TS 97: Das Mittelalter findet nicht statt
Rom. Padway erstickte jede mögliche Feindschaft, die sie für ihn hätten hegen können, indem er sie als Reporter in seine Dienste stellte. Er bot generell eine Summe von einigen Sesterzen für jeden ihm geeignet erscheinenden Artikel.
Als er die erste Ausgabe zusammenstellte, mußte er feststellen, daß eine drastische Zensur vonnöten war. Eine Geschichte zum Beispiel lautete:
„Unser verkommener und gottloser Stadtgouverneur, Graf Honorius, wurde am Mittwochmorgen gesehen, wie ihn eine junge Frau mit einem Fleischermesser die Via Appia hinunter verfolgte. Das ist das viertemal in einem Monat, daß der korrupte Graf durch seine Weibergeschickten einen Skandal entfesselt hat.

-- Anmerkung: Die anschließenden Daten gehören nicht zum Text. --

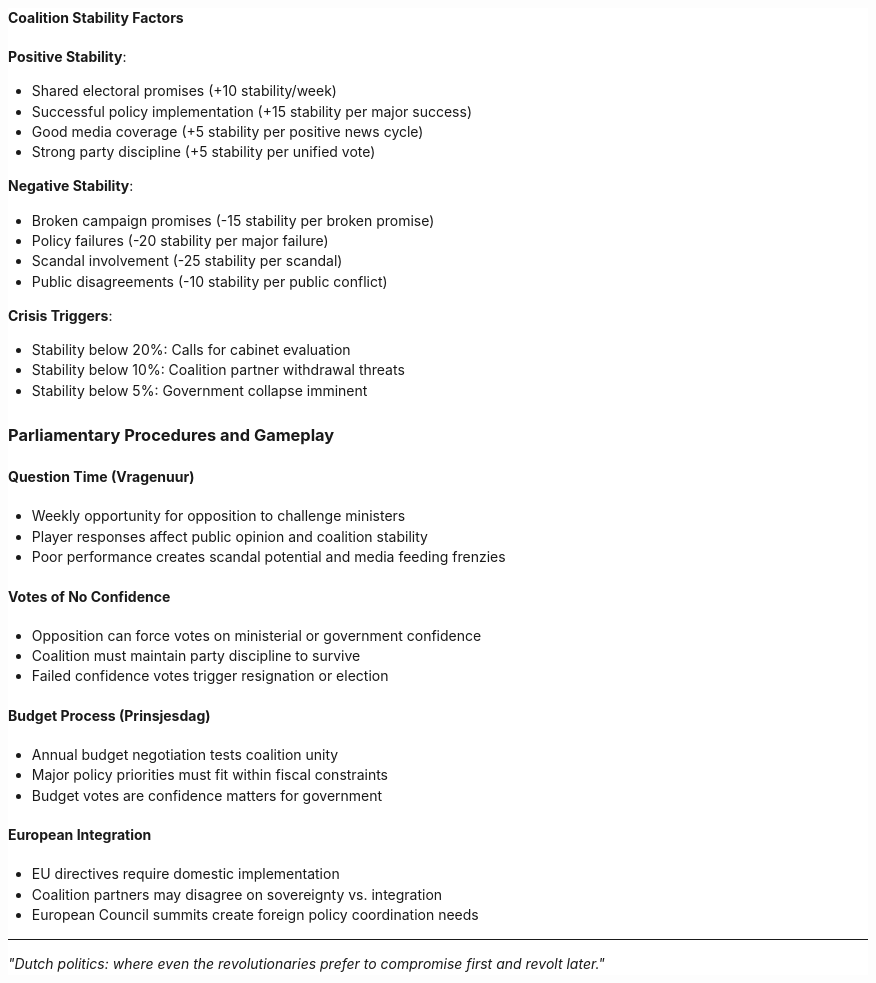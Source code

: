 #### Coalition Stability Factors
**Positive Stability**:
- Shared electoral promises (+10 stability/week)
- Successful policy implementation (+15 stability per major success)
- Good media coverage (+5 stability per positive news cycle)
- Strong party discipline (+5 stability per unified vote)

**Negative Stability**:
- Broken campaign promises (-15 stability per broken promise)
- Policy failures (-20 stability per major failure)
- Scandal involvement (-25 stability per scandal)
- Public disagreements (-10 stability per public conflict)

**Crisis Triggers**:
- Stability below 20%: Calls for cabinet evaluation
- Stability below 10%: Coalition partner withdrawal threats
- Stability below 5%: Government collapse imminent

### Parliamentary Procedures and Gameplay

#### Question Time (Vragenuur)
- Weekly opportunity for opposition to challenge ministers
- Player responses affect public opinion and coalition stability
- Poor performance creates scandal potential and media feeding frenzies

#### Votes of No Confidence
- Opposition can force votes on ministerial or government confidence
- Coalition must maintain party discipline to survive
- Failed confidence votes trigger resignation or election

#### Budget Process (Prinsjesdag)
- Annual budget negotiation tests coalition unity
- Major policy priorities must fit within fiscal constraints
- Budget votes are confidence matters for government

#### European Integration
- EU directives require domestic implementation
- Coalition partners may disagree on sovereignty vs. integration
- European Council summits create foreign policy coordination needs

---

*"Dutch politics: where even the revolutionaries prefer to compromise first and revolt later."*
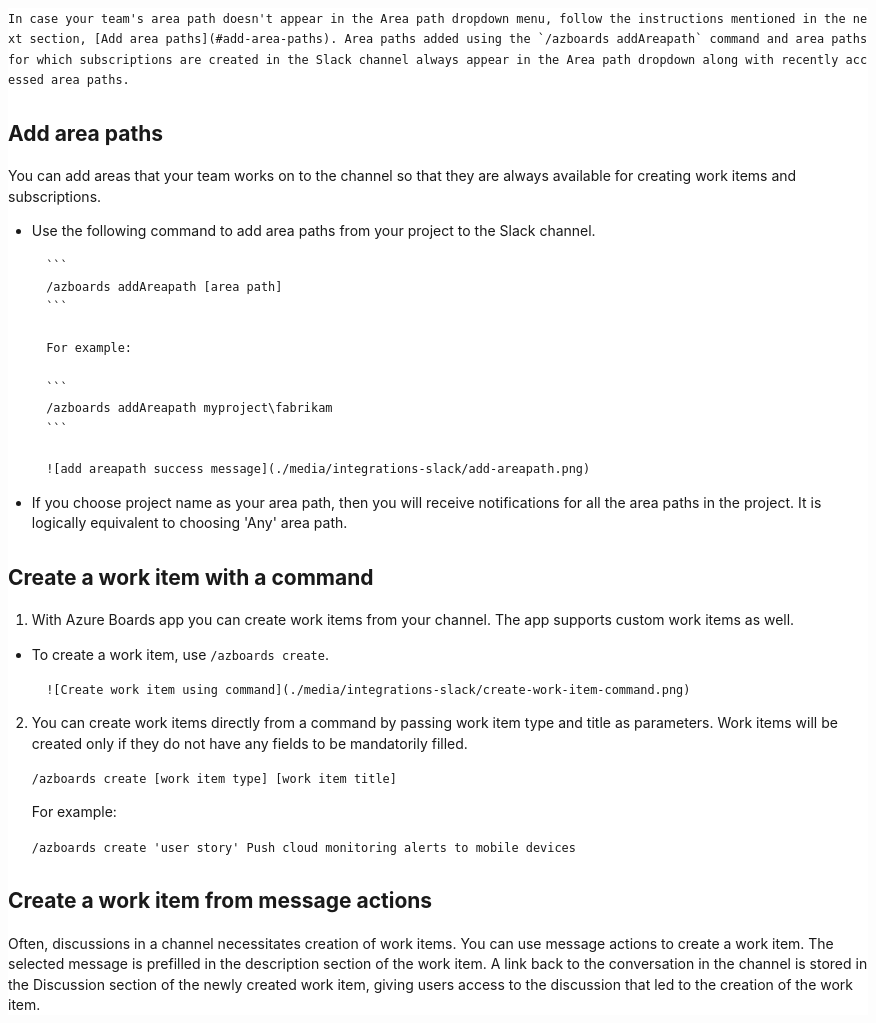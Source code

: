     In case your team's area path doesn't appear in the Area path dropdown menu, follow the instructions mentioned in the next section, [Add area paths](#add-area-paths). Area paths added using the `/azboards addAreapath` command and area paths for which subscriptions are created in the Slack channel always appear in the Area path dropdown along with recently accessed area paths.

## Add area paths

You can add areas that your team works on to the channel so that they are always available for creating work items and subscriptions.

* Use the following command to add area paths from your project to the Slack channel.

      	```
      	/azboards addAreapath [area path]
      	```

      	For example:

      	```
      	/azboards addAreapath myproject\fabrikam
      	```

      	![add areapath success message](./media/integrations-slack/add-areapath.png)

* If you choose project name as your area path, then you will receive notifications for all the area paths in the project. It is logically equivalent to choosing 'Any' area path.

## Create a work item with a command

1.  With Azure Boards app you can create work items from your channel. The app supports custom work items as well.

* To create a work item, use `/azboards create`.

      	![Create work item using command](./media/integrations-slack/create-work-item-command.png)

2.  You can create work items directly from a command by passing work item type and title as parameters. Work items will be created only if they do not have any fields to be mandatorily filled.

    ```
    /azboards create [work item type] [work item title]
    ```

    For example:

    ```
    /azboards create 'user story' Push cloud monitoring alerts to mobile devices
    ```

## Create a work item from message actions

Often, discussions in a channel necessitates creation of work items. You can use message actions to create a work item. The selected message is prefilled in the description section of the work item. A link back to the conversation in the channel is stored in the Discussion section of the newly created work item, giving users
access to the discussion that led to the creation of the work item.
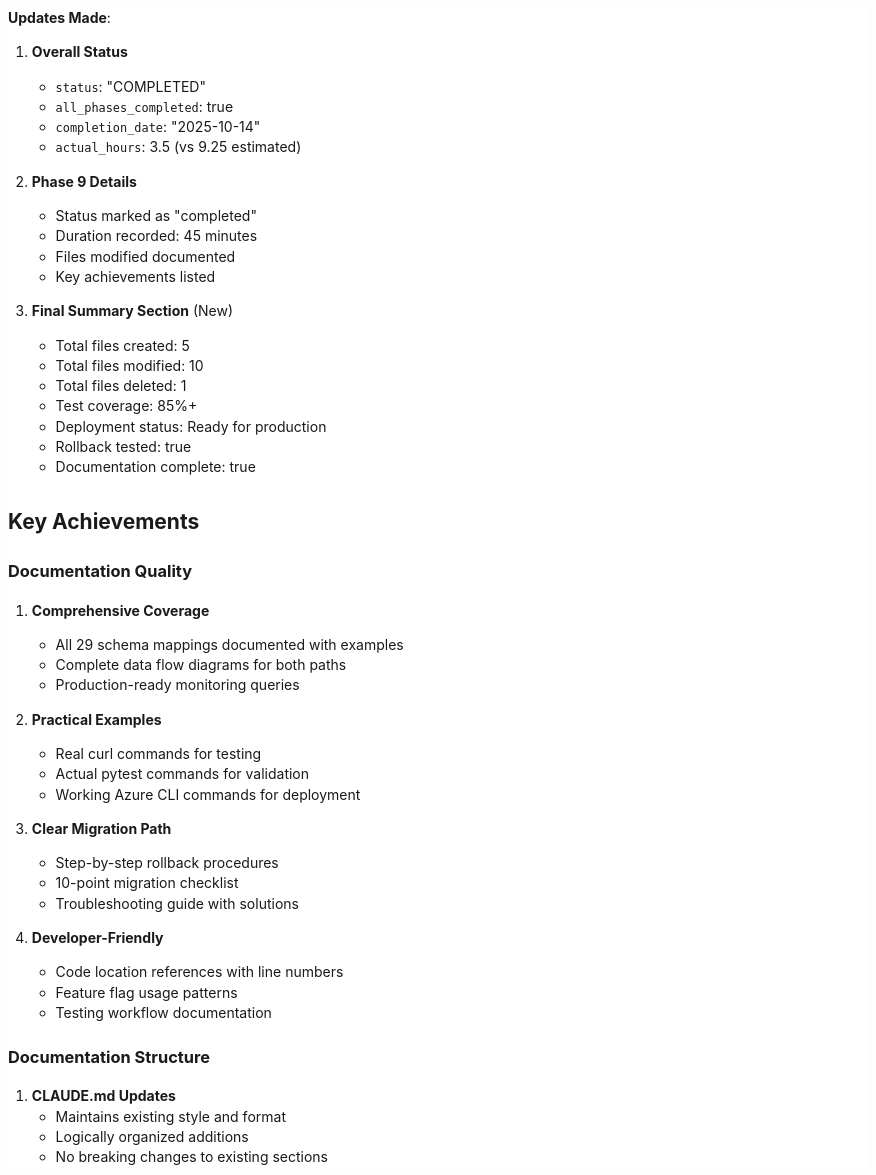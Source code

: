 **Updates Made**:

1. **Overall Status**
   - `status`: "COMPLETED"
   - `all_phases_completed`: true
   - `completion_date`: "2025-10-14"
   - `actual_hours`: 3.5 (vs 9.25 estimated)

2. **Phase 9 Details**
   - Status marked as "completed"
   - Duration recorded: 45 minutes
   - Files modified documented
   - Key achievements listed

3. **Final Summary Section** (New)
   - Total files created: 5
   - Total files modified: 10
   - Total files deleted: 1
   - Test coverage: 85%+
   - Deployment status: Ready for production
   - Rollback tested: true
   - Documentation complete: true

## Key Achievements

### Documentation Quality

1. **Comprehensive Coverage**
   - All 29 schema mappings documented with examples
   - Complete data flow diagrams for both paths
   - Production-ready monitoring queries

2. **Practical Examples**
   - Real curl commands for testing
   - Actual pytest commands for validation
   - Working Azure CLI commands for deployment

3. **Clear Migration Path**
   - Step-by-step rollback procedures
   - 10-point migration checklist
   - Troubleshooting guide with solutions

4. **Developer-Friendly**
   - Code location references with line numbers
   - Feature flag usage patterns
   - Testing workflow documentation

### Documentation Structure

1. **CLAUDE.md Updates**
   - Maintains existing style and format
   - Logically organized additions
   - No breaking changes to existing sections
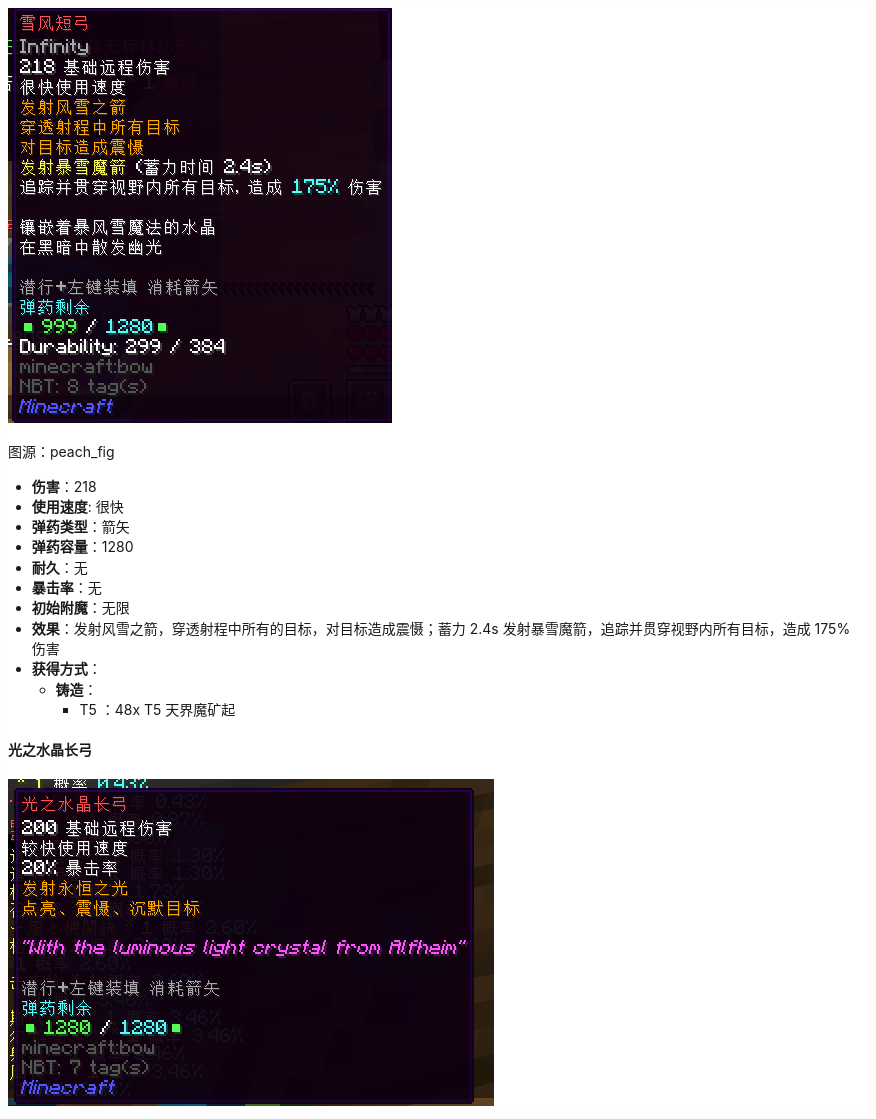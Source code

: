![雪风短弓](../../../assets/images/legacy/inf2/items/ranged/t5p_yukikaze_shortbow.png)

图源：peach_fig

- **伤害**：218
- **使用速度**: 很快
- **弹药类型**：箭矢
- **弹药容量**：1280
- **耐久**：无
- **暴击率**：无
- **初始附魔**：无限
- **效果**：发射风雪之箭，穿透射程中所有的目标，对目标造成震慑；蓄力 2.4s 发射暴雪魔箭，追踪并贯穿视野内所有目标，造成 175% 伤害
- **获得方式**：
  + **铸造**：
    * T5 ：48x T5 天界魔矿起

#### 光之水晶长弓

![光之水晶长弓](../../../assets/images/legacy/inf2/items/ranged/t5p_crystal_longbow_of_light.png)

Es geht das Gerücht, daß die Väter der von ihm entehrten Töchter an König Thiudahad eine Eingabe machen werden, um ihn aus seinem Amt zu entfernen. Der Schreiber dieser Zeilen kann nur hoffen, daß, wenn es wieder zu einer Verfolgung kommt, seine Verfolgerin schneller ist als er.“
*
Irgend jemand hat etwas gegen unseren ehrenwerten Grafen, dachte Padway. Er kannte Honorius nicht, aber ganz gleich, ob die Geschichte nun stimmte oder nicht, zwischen ihm, Padway, und den Folterkammern der Stadt bestand jedenfalls keine Vereinbarung, die die Pressefreiheit einschloß.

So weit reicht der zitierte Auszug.